The Influence of a Low-Level Color or Figure Adaptation on a High-Level Face Perception

Miao SONG  Keizo SHINOMORI  Shiyong ZHANG  

Publication
IEICE TRANSACTIONS on Information and Systems   Vol.E93-D   No.1   pp.176-184
Publication Date: 2010/01/01
Online ISSN: 1745-1361
DOI: 10.1587/transinf.E93.D.176
Print ISSN: 0916-8532
Type of Manuscript: PAPER
Category: Biocybernetics, Neurocomputing
Keyword: 
human visual system,  low level neural representation,  high-level neural representation,  adaptation paradigm,  face perception,  

Full Text: PDF(340.6KB)>>
Buy this Article




Summary: 
Visual adaptation is a universal phenomenon associated with human visual system. This adaptation affects not only the perception of low-level visual systems processing color, motion, and orientation, but also the perception of high-level visual systems processing complex visual patterns, such as facial identity and expression. Although it remains unclear for the mutual interaction mechanism between systems at different levels, this issue is the key to understand the hierarchical neural coding and computation mechanism. Thus, we examined whether the low-level adaptation influences on the high-level aftereffect by means of cross-level adaptation paradigm (i.e. color, figure adaptation versus facial identity adaptation). We measured the identity aftereffects within the real face test images on real face, color chip and figure adapting conditions. The cross-level mutual influence was evaluated by the aftereffect size among different adapting conditions.

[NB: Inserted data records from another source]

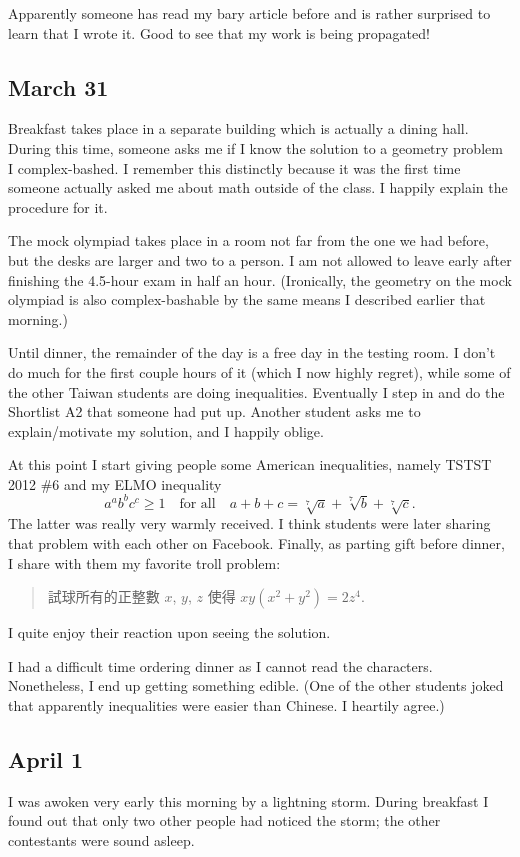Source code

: \documentclass[11pt]{scrreprt}
\begin{document}
Apparently someone has read my bary article before and is rather surprised to learn that I wrote it.
Good to see that my work is being propagated!

\subsection{March 31}
Breakfast takes place in a separate building which is actually a dining hall.
During this time, someone asks me if I know the solution to a geometry problem I complex-bashed.
I remember this distinctly because it was the first time someone actually asked
me about math outside of the class. I happily explain the procedure for it.

The mock olympiad takes place in a room not far from the one we had before,
but the desks are larger and two to a person.
I am not allowed to leave early after finishing the 4.5-hour exam in half an hour.
(Ironically, the geometry on the mock olympiad is also complex-bashable by the
same means I described earlier that morning.)

Until dinner, the remainder of the day is a free day in the testing room.
I don't do much for the first couple hours of it (which I now highly regret),
while some of the other Taiwan students are doing inequalities.
Eventually I step in and do the Shortlist A2 that someone had put up.
Another student asks me to explain/motivate my solution, and I happily oblige.

At this point I start giving people some American inequalities, namely TSTST 2012 \#6 and my ELMO inequality
\[ a^a b^b c^c \ge 1 \quad \text{for all} \quad a+b+c = \sqrt[7]{a} + \sqrt[7]{b} + \sqrt[7]{c}. \]
The latter was really very warmly received.
I think students were later sharing that problem with each other on Facebook.
Finally, as parting gift before dinner, I share with them my favorite troll problem:
\begin{quote}
  試球所有的正整數 $x$, $y$, $z$ 使得 $xy(x^2+y^2)=2z^4$.
\end{quote}
I quite enjoy their reaction upon seeing the solution.

I had a difficult time ordering dinner as I cannot read the characters.
Nonetheless, I end up getting something edible.
(One of the other students joked that apparently inequalities were easier than Chinese. I heartily agree.)

\subsection{April 1}
I was awoken very early this morning by a lightning storm.
During breakfast I found out that only two other people had noticed the storm;
the other contestants were sound asleep.
\end{document}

The results suggest that the adaptation to color and figure contributes to the high-level facial identity aftereffect. Besides, the real face adaptation obtained the significantly stronger aftereffect than the color chip or the figure adaptation. Our results reveal the possibility of cross-level adaptation propagation and implicitly indicate a high-level holistic facial neural representation. Based on these results, we discussed the theoretical implication of cross-level adaptation propagation for understanding the hierarchical sensory neural systems.